Değerli arkadaşlar, bu yasayı 7 milyon orman köylüsünün menfaatleri, onların mağduriyetlerini ortadan kaldırma adına çıkarttığınızı iddia ediyorsunuz ama yasanın hiçbir yerinde orman köylüsünün menfaatlerine uygun tek bir madde göremiyoruz. Şimdi, rayiç bedel oluşturma komisyonu kuruyorsunuz, bunun içinde bir tane ormancı var mı? Yine, dün Sayın Bakana sorduk, bir tane ormancı yok. Orman Genel Müdürlüğünden bir kişi yok. Hâlbuki olsa, orman köylüsünün, bu aziz orman köylüsünün elli yıldır, yüz yıldır oraya ettiği emeği bilir, acır. Milli Emlakle, Maliyeyle orman köylüsünü barıştırabilir misiniz? Maliyenin işi para toplamak. Yani Maliyedeki bu yeni anlayış -Allah selamet versin, Allah şifa versin- Sayın Unakıtan'a rahmet okutuyor, rahmet okutuyor. Tarım Bakanlığında da böyle. Bir ürün destekleme deseni ve kilo şeyi çıkarttırdınız TÜİK'e -ortada kaldı zaten- meğer öğrendik ki iş yine Maliye Bakanlığından çıkmış. 525 kilo pamuk, 500 kilo buğday, 800 kilo mısır, 235 kilo ayçiçeği. Soruyoruz Tarım Bakanlığına, kimin arkadaş, bunu kim çıkardı, nasıl yaptınız Sayın Tarım Bakanı bunu? Cevap veremiyor. En son, sağ olsun, ağzından santim santim de çıksa, komisyonda sözünü aldık, inşallah yeniden değerlendirilecek. Kim yapmış? TÜİK. TÜİK'e kim söylemiş? Maliye. Yahu, kapatın Tarım Bakanlığını, kapatın Orman Bakanlığını, her şeyi Maliyeye teslim edin, Orman Genel Müdürlüğü, Tarım Genel Müdürlüğü yapın olsun bitsin. Yani maliyecilerle baş edilebilir mi? Edilemez. Burada vicdan yok ama özelleştirmede; TÜPRAŞ, TEDAŞ, TELEKOM, yol, otoyol hiç buralara parmak basmıyorsunuz. O zaman çok vicdanlısınız, bunu alacak olan insanlara karşı çok müşfiksiniz. Ucuz, kaça gittiği belli değil. Arada, TÜPRAŞ'ta mahkemeler sizi yakaladı ve devlete ettirdiğiniz zararı gördü. Mahkeme kararıyla sabitlendi. Garibim orman köylüsüne gelince ortada bir şey yok. 10 milyar, 20 milyar, 30 milyar değer biçiyorsunuz.

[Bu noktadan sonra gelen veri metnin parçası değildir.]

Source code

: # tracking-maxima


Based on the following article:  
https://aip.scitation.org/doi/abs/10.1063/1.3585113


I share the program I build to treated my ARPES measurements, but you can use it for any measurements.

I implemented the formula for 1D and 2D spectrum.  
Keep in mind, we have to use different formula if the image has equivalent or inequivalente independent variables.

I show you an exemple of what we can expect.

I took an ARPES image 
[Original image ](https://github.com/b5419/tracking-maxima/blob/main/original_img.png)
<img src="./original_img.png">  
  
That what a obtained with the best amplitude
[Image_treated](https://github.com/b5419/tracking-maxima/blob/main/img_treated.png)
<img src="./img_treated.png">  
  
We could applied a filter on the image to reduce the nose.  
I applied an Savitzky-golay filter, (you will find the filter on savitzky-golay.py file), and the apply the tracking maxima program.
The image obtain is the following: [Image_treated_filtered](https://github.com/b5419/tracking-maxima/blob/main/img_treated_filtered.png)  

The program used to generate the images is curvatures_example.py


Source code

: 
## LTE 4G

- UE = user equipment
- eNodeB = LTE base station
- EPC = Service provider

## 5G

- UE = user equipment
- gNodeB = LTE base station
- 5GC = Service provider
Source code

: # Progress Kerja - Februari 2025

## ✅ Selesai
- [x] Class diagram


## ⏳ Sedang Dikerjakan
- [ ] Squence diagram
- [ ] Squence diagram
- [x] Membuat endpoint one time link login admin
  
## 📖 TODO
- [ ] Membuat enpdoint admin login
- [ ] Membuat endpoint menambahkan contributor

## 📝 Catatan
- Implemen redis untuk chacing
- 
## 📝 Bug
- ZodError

Adana milletvekili var mı burada iktidar partisinden bilmiyorum. Adana Havaalanı'nda gariban bir görevli var. 7 dönüm arazisi var. Oyunu da size vermiş. 54 milyar değer biçmişsiniz, insaf ya, 54 milyar! Bu, bunu nasıl ödeyecek yani burada vicdani bakımdan çok rahatsız olacağınız bir yasa çıkarıyorsunuz. Lütfen, bunu bir yerinde düzeltin.

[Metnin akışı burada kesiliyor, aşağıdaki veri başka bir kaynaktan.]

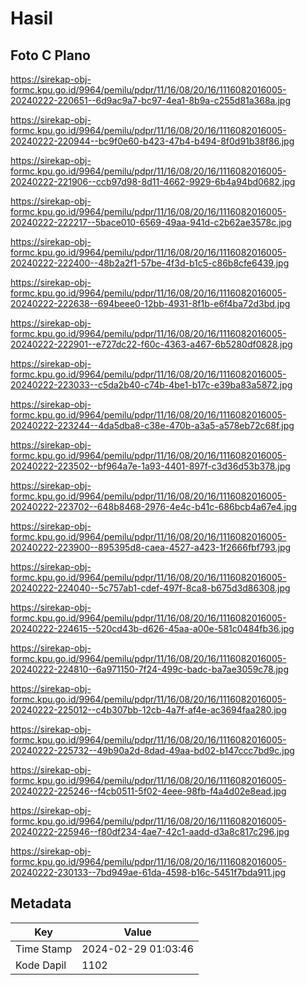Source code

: # Hasil

## Foto C Plano

https://sirekap-obj-formc.kpu.go.id/9964/pemilu/pdpr/11/16/08/20/16/1116082016005-20240222-220651--6d9ac9a7-bc97-4ea1-8b9a-c255d81a368a.jpg

https://sirekap-obj-formc.kpu.go.id/9964/pemilu/pdpr/11/16/08/20/16/1116082016005-20240222-220944--bc9f0e60-b423-47b4-b494-8f0d91b38f86.jpg

https://sirekap-obj-formc.kpu.go.id/9964/pemilu/pdpr/11/16/08/20/16/1116082016005-20240222-221906--ccb97d98-8d11-4662-9929-6b4a94bd0682.jpg

https://sirekap-obj-formc.kpu.go.id/9964/pemilu/pdpr/11/16/08/20/16/1116082016005-20240222-222217--5bace010-6569-49aa-941d-c2b62ae3578c.jpg

https://sirekap-obj-formc.kpu.go.id/9964/pemilu/pdpr/11/16/08/20/16/1116082016005-20240222-222400--48b2a2f1-57be-4f3d-b1c5-c86b8cfe6439.jpg

https://sirekap-obj-formc.kpu.go.id/9964/pemilu/pdpr/11/16/08/20/16/1116082016005-20240222-222638--694beee0-12bb-4931-8f1b-e6f4ba72d3bd.jpg

https://sirekap-obj-formc.kpu.go.id/9964/pemilu/pdpr/11/16/08/20/16/1116082016005-20240222-222901--e727dc22-f60c-4363-a467-6b5280df0828.jpg

https://sirekap-obj-formc.kpu.go.id/9964/pemilu/pdpr/11/16/08/20/16/1116082016005-20240222-223033--c5da2b40-c74b-4be1-b17c-e39ba83a5872.jpg

https://sirekap-obj-formc.kpu.go.id/9964/pemilu/pdpr/11/16/08/20/16/1116082016005-20240222-223244--4da5dba8-c38e-470b-a3a5-a578eb72c68f.jpg

https://sirekap-obj-formc.kpu.go.id/9964/pemilu/pdpr/11/16/08/20/16/1116082016005-20240222-223502--bf964a7e-1a93-4401-897f-c3d36d53b378.jpg

https://sirekap-obj-formc.kpu.go.id/9964/pemilu/pdpr/11/16/08/20/16/1116082016005-20240222-223702--648b8468-2976-4e4c-b41c-686bcb4a67e4.jpg

https://sirekap-obj-formc.kpu.go.id/9964/pemilu/pdpr/11/16/08/20/16/1116082016005-20240222-223900--895395d8-caea-4527-a423-1f2666fbf793.jpg

https://sirekap-obj-formc.kpu.go.id/9964/pemilu/pdpr/11/16/08/20/16/1116082016005-20240222-224040--5c757ab1-cdef-497f-8ca8-b675d3d86308.jpg

https://sirekap-obj-formc.kpu.go.id/9964/pemilu/pdpr/11/16/08/20/16/1116082016005-20240222-224615--520cd43b-d626-45aa-a00e-581c0484fb36.jpg

https://sirekap-obj-formc.kpu.go.id/9964/pemilu/pdpr/11/16/08/20/16/1116082016005-20240222-224810--6a971150-7f24-499c-badc-ba7ae3059c78.jpg

https://sirekap-obj-formc.kpu.go.id/9964/pemilu/pdpr/11/16/08/20/16/1116082016005-20240222-225012--c4b307bb-12cb-4a7f-af4e-ac3694faa280.jpg

https://sirekap-obj-formc.kpu.go.id/9964/pemilu/pdpr/11/16/08/20/16/1116082016005-20240222-225732--49b90a2d-8dad-49aa-bd02-b147ccc7bd9c.jpg

https://sirekap-obj-formc.kpu.go.id/9964/pemilu/pdpr/11/16/08/20/16/1116082016005-20240222-225246--f4cb0511-5f02-4eee-98fb-f4a4d02e8ead.jpg

https://sirekap-obj-formc.kpu.go.id/9964/pemilu/pdpr/11/16/08/20/16/1116082016005-20240222-225946--f80df234-4ae7-42c1-aadd-d3a8c817c296.jpg

https://sirekap-obj-formc.kpu.go.id/9964/pemilu/pdpr/11/16/08/20/16/1116082016005-20240222-230133--7bd949ae-61da-4598-b16c-5451f7bda911.jpg


## Metadata

| Key        | Value               |
| ---------- | ------------------- |
| Time Stamp | 2024-02-29 01:03:46 |
| Kode Dapil | 1102                |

Siz her yasada böyle yapıyorsunuz. Geçen sene burada, bedelli yasasında "Etmeyin, tutmayın, bu rakamı burada bu kadar yüksek bırakmayın, bu kadar yüksek tutmayın." dedik, ben dedim konuşmacı olarak. "Bak, mahcup olursunuz. Bu, ne askerlik görevini bedelli yapmak isteyene yarar ne de size yarar. Para da toplayamazsınız, millet de hâlâ firar olur." dedik. Buyurun, haydi, alın rakamları, bedelli yasasında da çamura çöktünüz. Bu anlayışla iktidar olunmaz. İktidar biraz muhalefetle de oturur, düşünür, tartışır yani netice itibarıyla, biz de sizin gibi orman köylüsünün menfaati için burada sizlere yardım etmeye hazırız sayın milletvekilleri.

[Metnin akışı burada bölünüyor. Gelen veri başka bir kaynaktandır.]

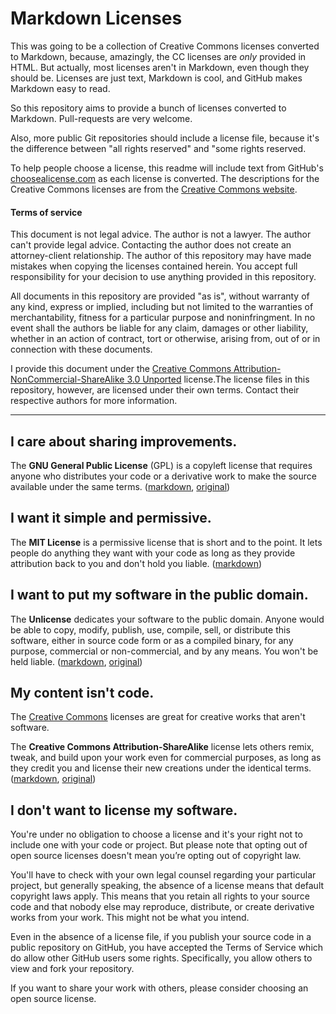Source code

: # Markdown Licenses

This was going to be a collection of Creative Commons licenses converted to Markdown, because, amazingly, the CC licenses are *only* provided in HTML. But actually, most licenses aren't in Markdown, even though they should be. Licenses are just text, Markdown is cool, and GitHub makes Markdown easy to read.

So this repository aims to provide a bunch of licenses converted to Markdown.  Pull-requests are very welcome.

Also, more public Git repositories should include a license file, because it's the difference between "all rights reserved" and "some rights reserved.

To help people choose a license, this readme will include text from GitHub's [choosealicense.com](http://choosealicense.com/) as each license is converted. The descriptions for the Creative Commons licenses are from the [Creative Commons website](https://creativecommons.org/).

#### Terms of service

This document is not legal advice. The author is not a lawyer. The author can't provide legal advice. Contacting the author does not create an attorney-client relationship. The author of this repository may have made mistakes when copying the licenses contained herein. You accept full responsibility for your decision to use anything provided in this repository.

All documents in this repository are provided "as is", without warranty of any kind, express or implied, including but not limited to the warranties of merchantability, fitness for a particular purpose and noninfringment. In no event shall the authors be liable for any claim, damages or other liability, whether in an action of contract, tort or otherwise, arising from, out of or in connection with these documents.

I provide this document under the [Creative Commons Attribution-NonCommercial-ShareAlike 3.0 Unported](https://creativecommons.org/licenses/by-nc-sa/3.0/) license.The license files in this repository, however, are licensed under their own terms. Contact their respective authors for more information.

---

## I care about sharing improvements.

The **GNU General Public License** (GPL) is a copyleft license that requires anyone who distributes your code or a derivative work to make the source available under the same terms. ([markdown](/gnu-gpl.md), [original](https://www.gnu.org/licenses/gpl-3.0.html))

## I want it simple and permissive.

The **MIT License** is a permissive license that is short and to the point. It lets people do anything they want with your code as long as they provide attribution back to you and don't hold you liable. ([markdown](/mit.md))

## I want to put my software in the public domain.

The **Unlicense** dedicates your software to the public domain. Anyone would be able to copy, modify, publish, use, compile, sell, or distribute this software, either in source code form or as a compiled binary, for any purpose, commercial or non-commercial, and by any means. You won't be held liable. ([markdown](/unlicense.md), [original](http://unlicense.org/))

## My content isn't code.

The [Creative Commons](https://creativecommons.org/) licenses are great for creative works that aren't software.

The **Creative Commons Attribution-ShareAlike** license lets others remix, tweak, and build upon your work even for commercial purposes, as long as they credit you and license their new creations under the identical terms. ([markdown](/cc-attribution-sharealike.md), [original](https://creativecommons.org/licenses/by-sa/3.0/legalcode))

## I don't want to license my software.

You're under no obligation to choose a license and it's your right not to include one with your code or project. But please note that opting out of open source licenses doesn't mean you’re opting out of copyright law.

You'll have to check with your own legal counsel regarding your particular project, but generally speaking, the absence of a license means that default copyright laws apply. This means that you retain all rights to your source code and that nobody else may reproduce, distribute, or create derivative works from your work. This might not be what you intend.

Even in the absence of a license file, if you publish your source code in a public repository on GitHub, you have accepted the Terms of Service which do allow other GitHub users some rights. Specifically, you allow others to view and fork your repository.

If you want to share your work with others, please consider choosing an open source license.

Hatay'ın Belen ilçesi? 12-15 milyar rakam biçiyorsunuz buradaki arazilere. Mesela, içinde Soğukoluk da var. Soğukoluk, eski Soğukoluk değil; barı, pavyonu, oteli kalmamış Allah'a şükür. Soğukoluk gariban bir yer. Şimdiki adı Güzelyayla. Nereden bulacak 15 milyarı adam, dönümüne? Bu, bir kısım zengine gidecek, bir kısım arsa spekülatörüne gidecek, bunlar alacak. Belki devlet buradan bir miktar para kazanacak ama para kazanma anlayışıyla yani orman köylüsünün menfaatlerini, onun elli, yüz senelik emeğini, onun vicdanını karşılamayan, sadece ve sadece devlete para kazandırmak amacıyla çıkardığınız bu yasa, inşallah, size yol, su ve elektrik olarak dönecek! Bunu ümit ediyoruz.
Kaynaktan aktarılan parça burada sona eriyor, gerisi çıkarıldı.